- _Work instructions_
Using the data below, return the stretch from the line that contains "4096 & 1 & 0.047943" through the line that contains "16384 & 4 &", both included, exactly as it stands and nothing beyond it.

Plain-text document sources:
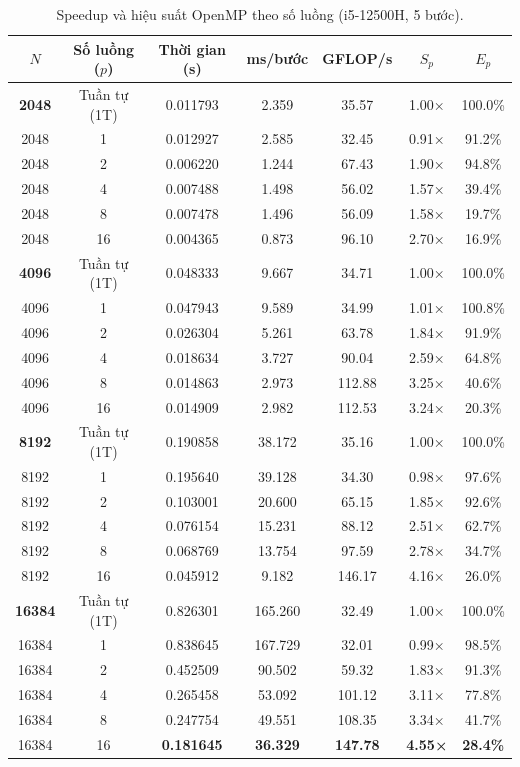 \begin{table}[!htbp]
\centering\small
\setlength{\tabcolsep}{4pt}
\begin{tabular}{ccccccc}
\toprule
\textbf{$N$} & \textbf{Số luồng ($p$)} & \textbf{Thời gian (s)} & \textbf{ms/bước} & \textbf{GFLOP/s} & \textbf{$S_p$} & \textbf{$E_p$} \\
\midrule
\textbf{2048} & Tuần tự (1T) & 0.011793 & 2.359 & 35.57 & 1.00× & 100.0\% \\
2048 & 1 & 0.012927 & 2.585 & 32.45 & 0.91× & 91.2\% \\
2048 & 2 & 0.006220 & 1.244 & 67.43 & 1.90× & 94.8\% \\
2048 & 4 & 0.007488 & 1.498 & 56.02 & 1.57× & 39.4\% \\
2048 & 8 & 0.007478 & 1.496 & 56.09 & 1.58× & 19.7\% \\
2048 & 16 & 0.004365 & 0.873 & 96.10 & 2.70× & 16.9\% \\
\textbf{4096} & Tuần tự (1T) & 0.048333 & 9.667 & 34.71 & 1.00× & 100.0\% \\
4096 & 1 & 0.047943 & 9.589 & 34.99 & 1.01× & 100.8\% \\
4096 & 2 & 0.026304 & 5.261 & 63.78 & 1.84× & 91.9\% \\
4096 & 4 & 0.018634 & 3.727 & 90.04 & 2.59× & 64.8\% \\
4096 & 8 & 0.014863 & 2.973 & 112.88 & 3.25× & 40.6\% \\
4096 & 16 & 0.014909 & 2.982 & 112.53 & 3.24× & 20.3\% \\
\textbf{8192} & Tuần tự (1T) & 0.190858 & 38.172 & 35.16 & 1.00× & 100.0\% \\
8192 & 1 & 0.195640 & 39.128 & 34.30 & 0.98× & 97.6\% \\
8192 & 2 & 0.103001 & 20.600 & 65.15 & 1.85× & 92.6\% \\
8192 & 4 & 0.076154 & 15.231 & 88.12 & 2.51× & 62.7\% \\
8192 & 8 & 0.068769 & 13.754 & 97.59 & 2.78× & 34.7\% \\
8192 & 16 & 0.045912 & 9.182 & 146.17 & 4.16× & 26.0\% \\
\textbf{16384} & Tuần tự (1T) & 0.826301 & 165.260 & 32.49 & 1.00× & 100.0\% \\
16384 & 1 & 0.838645 & 167.729 & 32.01 & 0.99× & 98.5\% \\
16384 & 2 & 0.452509 & 90.502 & 59.32 & 1.83× & 91.3\% \\
16384 & 4 & 0.265458 & 53.092 & 101.12 & 3.11× & 77.8\% \\
16384 & 8 & 0.247754 & 49.551 & 108.35 & 3.34× & 41.7\% \\
16384 & 16 & \textbf{0.181645} & \textbf{36.329} & \textbf{147.78} & \textbf{4.55×} & \textbf{28.4\%} \\
\bottomrule
\end{tabular}
\caption{Speedup và hiệu suất OpenMP theo số luồng (i5-12500H, 5 bước).}
\label{tab:omp-threads}
\end{table}

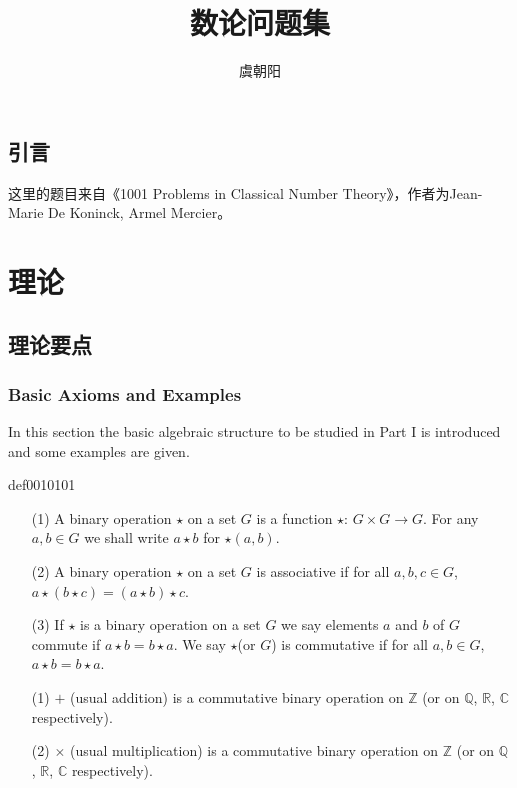 \documentclass[cn,11pt,chinese]{elegantbook}
\title{数论问题集}
\author{虞朝阳}
\def\real{\mathbb{R}}
\numberwithin{equation}{section}
\begin{document}
\maketitle

\tableofcontents
\mainmatter
\hypersetup{pageanchor=true}

\chapter*{引言}
这里的题目来自《1001 Problems in Classical Number Theory》，作者为Jean-Marie De Koninck, Armel Mercier。

\part{理论}
\chapter{理论要点}\label{chapter001}
\section{Basic Axioms and Examples}\label{section00101}
In this section the basic algebraic structure to be studied in Part I is introduced and some examples are given.

\begin{definition}{}{def0010101}
\begin{enumerate}
\item[(1)] A binary operation $\star$ on a set $G$ is a function $\star$: $G \times G \to G$. For any $a, b \in G$ we shall write $a \star b$ for $\star(a, b)$. 

\item[(2)] A binary operation $\star$ on a set $G$ is associative if for all $a,b, c \in G$, $a \star (b \star c) = (a \star b) \star c$.

\item[(3)] If $\star$ is a binary operation on a set $G$ we say elements $a$ and $b$ of $G$ commute if $a \star b = b \star a$. We say $\star$(or $G$) is commutative if for all $a,b \in G$, $a \star b = b \star a$.
\end{enumerate}
\end{definition}

\begin{example}
\begin{enumerate}
\item[(1)]$+$ (usual addition) is a commutative binary operation on $\mathbb{Z}$ (or on $\mathbb{Q}$, $\real$, $\mathbb{C}$ respectively).

\item[(2)]$\times$ (usual multiplication) is a commutative binary operation on $\mathbb{Z}$ (or on $\mathbb{Q}$, $\real$, $\mathbb{C}$ respectively).
\end{enumerate}
\end{example}
\end{document}
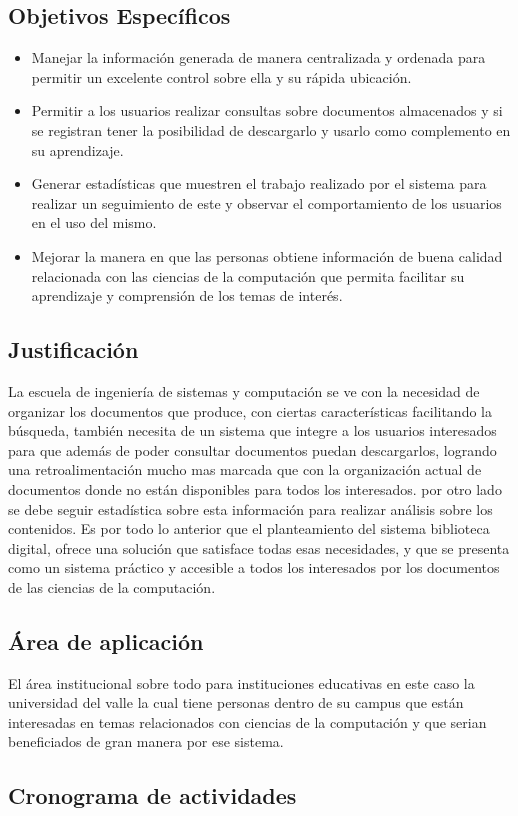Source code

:         	\subsection{Objetivos Específicos}
        	\begin{itemize}
        		\item Manejar la información generada de manera centralizada y ordenada para 
        		permitir un excelente control sobre ella y su rápida ubicación.
        		\item Permitir a los usuarios realizar consultas sobre documentos almacenados y si
        		se registran tener la posibilidad de descargarlo y usarlo como complemento en su
        		aprendizaje.
        		\item Generar estadísticas que muestren el trabajo realizado por el sistema para
        		realizar un seguimiento de este y observar el comportamiento de los usuarios en el
        		uso del mismo.
        		\item Mejorar la manera en que las personas obtiene información de buena calidad
        		relacionada con las ciencias de la computación que permita facilitar su aprendizaje
        		y comprensión de los temas de interés.
        	\end{itemize}      
        
        \subsection{Justificación}
        La escuela de ingeniería de sistemas y computación se ve con la necesidad de organizar los
        documentos que produce, con ciertas características facilitando la búsqueda, también
        necesita de un sistema que integre a los usuarios interesados para que además de poder
        consultar documentos puedan descargarlos, logrando una retroalimentación mucho mas marcada
        que con la organización actual de documentos donde no están disponibles para todos los
        interesados. por otro lado se debe seguir estadística sobre esta información para realizar
        análisis sobre los contenidos.
        Es por todo lo anterior que el planteamiento del sistema biblioteca digital, ofrece una
        solución que satisface todas esas necesidades, y que se presenta como un sistema práctico y
        accesible a todos los interesados por los documentos de las ciencias de la computación.
        
        \subsection{Área de aplicación}
        El área institucional sobre todo para instituciones educativas en este caso la universidad
        del valle la cual tiene personas dentro de su campus que están interesadas en temas 
        relacionados con ciencias de la computación y que serian beneficiados de gran manera por
        ese sistema.
        
        \subsection{Cronograma de actividades}
			
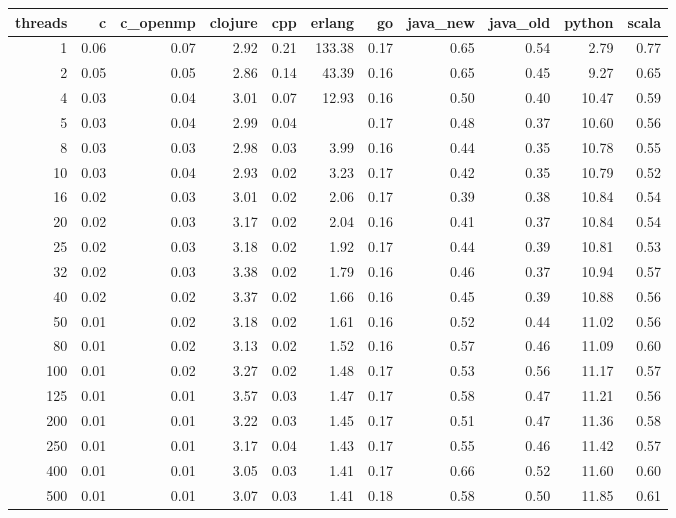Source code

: \begin{table}[ht]
\centering
\begin{tabular}{rrrrrrrrrrr}
  \hline
threads & c & c\_openmp & clojure & cpp & erlang & go & java\_new & java\_old & python & scala \\ 
  \hline
  1 & 0.06 & 0.07 & 2.92 & 0.21 & 133.38 & 0.17 & 0.65 & 0.54 & 2.79 & 0.77 \\ 
    2 & 0.05 & 0.05 & 2.86 & 0.14 & 43.39 & 0.16 & 0.65 & 0.45 & 9.27 & 0.65 \\ 
    4 & 0.03 & 0.04 & 3.01 & 0.07 & 12.93 & 0.16 & 0.50 & 0.40 & 10.47 & 0.59 \\ 
    5 & 0.03 & 0.04 & 2.99 & 0.04 &  & 0.17 & 0.48 & 0.37 & 10.60 & 0.56 \\ 
    8 & 0.03 & 0.03 & 2.98 & 0.03 & 3.99 & 0.16 & 0.44 & 0.35 & 10.78 & 0.55 \\ 
   10 & 0.03 & 0.04 & 2.93 & 0.02 & 3.23 & 0.17 & 0.42 & 0.35 & 10.79 & 0.52 \\ 
   16 & 0.02 & 0.03 & 3.01 & 0.02 & 2.06 & 0.17 & 0.39 & 0.38 & 10.84 & 0.54 \\ 
   20 & 0.02 & 0.03 & 3.17 & 0.02 & 2.04 & 0.16 & 0.41 & 0.37 & 10.84 & 0.54 \\ 
   25 & 0.02 & 0.03 & 3.18 & 0.02 & 1.92 & 0.17 & 0.44 & 0.39 & 10.81 & 0.53 \\ 
   32 & 0.02 & 0.03 & 3.38 & 0.02 & 1.79 & 0.16 & 0.46 & 0.37 & 10.94 & 0.57 \\ 
   40 & 0.02 & 0.02 & 3.37 & 0.02 & 1.66 & 0.16 & 0.45 & 0.39 & 10.88 & 0.56 \\ 
   50 & 0.01 & 0.02 & 3.18 & 0.02 & 1.61 & 0.16 & 0.52 & 0.44 & 11.02 & 0.56 \\ 
   80 & 0.01 & 0.02 & 3.13 & 0.02 & 1.52 & 0.16 & 0.57 & 0.46 & 11.09 & 0.60 \\ 
  100 & 0.01 & 0.02 & 3.27 & 0.02 & 1.48 & 0.17 & 0.53 & 0.56 & 11.17 & 0.57 \\ 
  125 & 0.01 & 0.01 & 3.57 & 0.03 & 1.47 & 0.17 & 0.58 & 0.47 & 11.21 & 0.56 \\ 
  200 & 0.01 & 0.01 & 3.22 & 0.03 & 1.45 & 0.17 & 0.51 & 0.47 & 11.36 & 0.58 \\ 
  250 & 0.01 & 0.01 & 3.17 & 0.04 & 1.43 & 0.17 & 0.55 & 0.46 & 11.42 & 0.57 \\ 
  400 & 0.01 & 0.01 & 3.05 & 0.03 & 1.41 & 0.17 & 0.66 & 0.52 & 11.60 & 0.60 \\ 
  500 & 0.01 & 0.01 & 3.07 & 0.03 & 1.41 & 0.18 & 0.58 & 0.50 & 11.85 & 0.61 \\ 
   \hline
\end{tabular}
\end{table}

- _The answer_
4096 & 1 & 0.047943 & 9.589 & 34.99 & 1.01× & 100.8\% \\
4096 & 2 & 0.026304 & 5.261 & 63.78 & 1.84× & 91.9\% \\
4096 & 4 & 0.018634 & 3.727 & 90.04 & 2.59× & 64.8\% \\
4096 & 8 & 0.014863 & 2.973 & 112.88 & 3.25× & 40.6\% \\
4096 & 16 & 0.014909 & 2.982 & 112.53 & 3.24× & 20.3\% \\
\textbf{8192} & Tuần tự (1T) & 0.190858 & 38.172 & 35.16 & 1.00× & 100.0\% \\
8192 & 1 & 0.195640 & 39.128 & 34.30 & 0.98× & 97.6\% \\
8192 & 2 & 0.103001 & 20.600 & 65.15 & 1.85× & 92.6\% \\
8192 & 4 & 0.076154 & 15.231 & 88.12 & 2.51× & 62.7\% \\
8192 & 8 & 0.068769 & 13.754 & 97.59 & 2.78× & 34.7\% \\
8192 & 16 & 0.045912 & 9.182 & 146.17 & 4.16× & 26.0\% \\
\textbf{16384} & Tuần tự (1T) & 0.826301 & 165.260 & 32.49 & 1.00× & 100.0\% \\
16384 & 1 & 0.838645 & 167.729 & 32.01 & 0.99× & 98.5\% \\
16384 & 2 & 0.452509 & 90.502 & 59.32 & 1.83× & 91.3\% \\
16384 & 4 & 0.265458 & 53.092 & 101.12 & 3.11× & 77.8\% \\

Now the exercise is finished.